> [REQUIREMENT]
Here is the task for the records below: repeat exactly the lines from the one with "3、打开第一个客户端可以看到发送的消息" to the one with "可以把Bitmaps想象成一个以位为单位的数组， 数组的每个单元只能存储0和1， 数组的下标在Bitmaps中叫做偏移量。", both included, and nothing else.

> [DATA RECORDS]
┄┄┄┄┄┄┄┄┄┄
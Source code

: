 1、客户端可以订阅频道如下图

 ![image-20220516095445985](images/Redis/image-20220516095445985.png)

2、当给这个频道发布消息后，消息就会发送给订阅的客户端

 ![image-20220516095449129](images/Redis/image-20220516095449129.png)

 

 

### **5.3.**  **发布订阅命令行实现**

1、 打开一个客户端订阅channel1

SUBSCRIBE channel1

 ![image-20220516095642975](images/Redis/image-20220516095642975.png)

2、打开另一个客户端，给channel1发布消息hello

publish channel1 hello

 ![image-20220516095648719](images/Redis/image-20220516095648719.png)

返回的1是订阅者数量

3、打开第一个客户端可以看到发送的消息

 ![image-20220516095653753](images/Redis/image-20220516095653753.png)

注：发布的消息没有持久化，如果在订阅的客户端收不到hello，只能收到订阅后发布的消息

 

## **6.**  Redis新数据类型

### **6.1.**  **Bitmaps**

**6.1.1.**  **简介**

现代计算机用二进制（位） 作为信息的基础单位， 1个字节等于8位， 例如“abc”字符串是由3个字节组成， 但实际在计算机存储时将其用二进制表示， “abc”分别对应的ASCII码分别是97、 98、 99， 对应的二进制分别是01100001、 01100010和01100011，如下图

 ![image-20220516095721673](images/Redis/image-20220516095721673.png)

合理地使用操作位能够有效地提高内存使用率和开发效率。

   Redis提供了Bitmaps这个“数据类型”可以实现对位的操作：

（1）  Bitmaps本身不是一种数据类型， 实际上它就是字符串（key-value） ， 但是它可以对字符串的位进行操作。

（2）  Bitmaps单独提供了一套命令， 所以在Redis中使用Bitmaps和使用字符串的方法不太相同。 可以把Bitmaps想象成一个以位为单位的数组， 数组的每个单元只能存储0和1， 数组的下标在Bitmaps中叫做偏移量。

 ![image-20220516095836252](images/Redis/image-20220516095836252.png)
┄┄┄┄┄┄┄┄┄┄
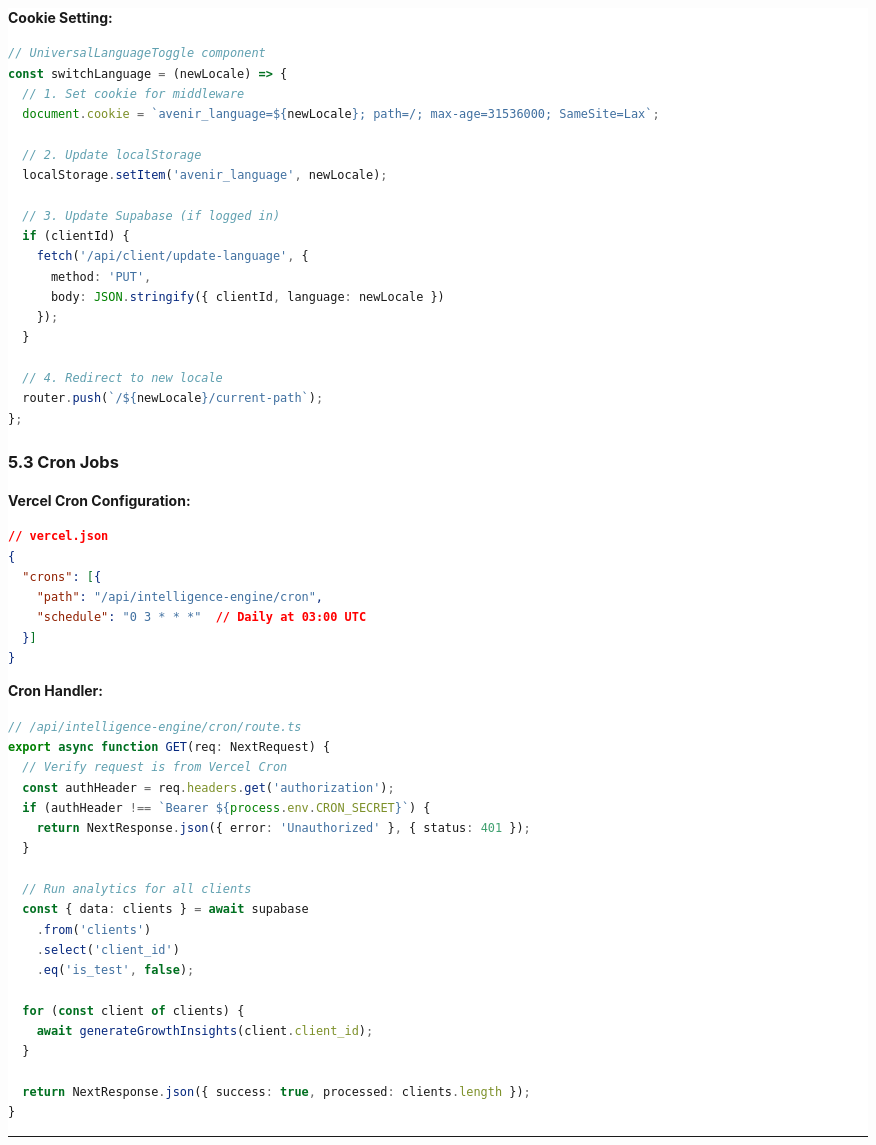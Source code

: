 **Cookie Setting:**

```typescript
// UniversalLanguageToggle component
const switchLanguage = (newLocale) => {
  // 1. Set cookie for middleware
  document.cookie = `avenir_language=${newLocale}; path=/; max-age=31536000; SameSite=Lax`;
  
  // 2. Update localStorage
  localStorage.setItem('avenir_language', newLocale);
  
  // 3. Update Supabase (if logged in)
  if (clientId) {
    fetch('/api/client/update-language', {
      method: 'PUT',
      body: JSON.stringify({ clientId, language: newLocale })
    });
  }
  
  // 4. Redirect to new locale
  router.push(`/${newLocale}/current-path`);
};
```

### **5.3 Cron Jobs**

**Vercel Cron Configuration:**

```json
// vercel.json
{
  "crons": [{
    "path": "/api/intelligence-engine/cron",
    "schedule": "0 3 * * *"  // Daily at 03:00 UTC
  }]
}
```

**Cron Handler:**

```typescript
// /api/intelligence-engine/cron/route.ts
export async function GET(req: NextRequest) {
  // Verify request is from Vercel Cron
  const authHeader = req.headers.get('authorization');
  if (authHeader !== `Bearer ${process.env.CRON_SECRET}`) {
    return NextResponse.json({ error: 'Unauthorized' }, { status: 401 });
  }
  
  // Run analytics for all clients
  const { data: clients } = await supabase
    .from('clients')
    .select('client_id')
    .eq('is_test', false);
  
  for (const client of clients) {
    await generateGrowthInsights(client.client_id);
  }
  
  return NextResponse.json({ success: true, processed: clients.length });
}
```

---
┄┄┄┄┄┄┄┄┄┄
> [FINISHED TASK]
3、打开第一个客户端可以看到发送的消息

 ![image-20220516095653753](images/Redis/image-20220516095653753.png)

注：发布的消息没有持久化，如果在订阅的客户端收不到hello，只能收到订阅后发布的消息

 

## **6.**  Redis新数据类型

### **6.1.**  **Bitmaps**

**6.1.1.**  **简介**

现代计算机用二进制（位） 作为信息的基础单位， 1个字节等于8位， 例如“abc”字符串是由3个字节组成， 但实际在计算机存储时将其用二进制表示， “abc”分别对应的ASCII码分别是97、 98、 99， 对应的二进制分别是01100001、 01100010和01100011，如下图

 ![image-20220516095721673](images/Redis/image-20220516095721673.png)

合理地使用操作位能够有效地提高内存使用率和开发效率。

   Redis提供了Bitmaps这个“数据类型”可以实现对位的操作：

（1）  Bitmaps本身不是一种数据类型， 实际上它就是字符串（key-value） ， 但是它可以对字符串的位进行操作。

（2）  Bitmaps单独提供了一套命令， 所以在Redis中使用Bitmaps和使用字符串的方法不太相同。 可以把Bitmaps想象成一个以位为单位的数组， 数组的每个单元只能存储0和1， 数组的下标在Bitmaps中叫做偏移量。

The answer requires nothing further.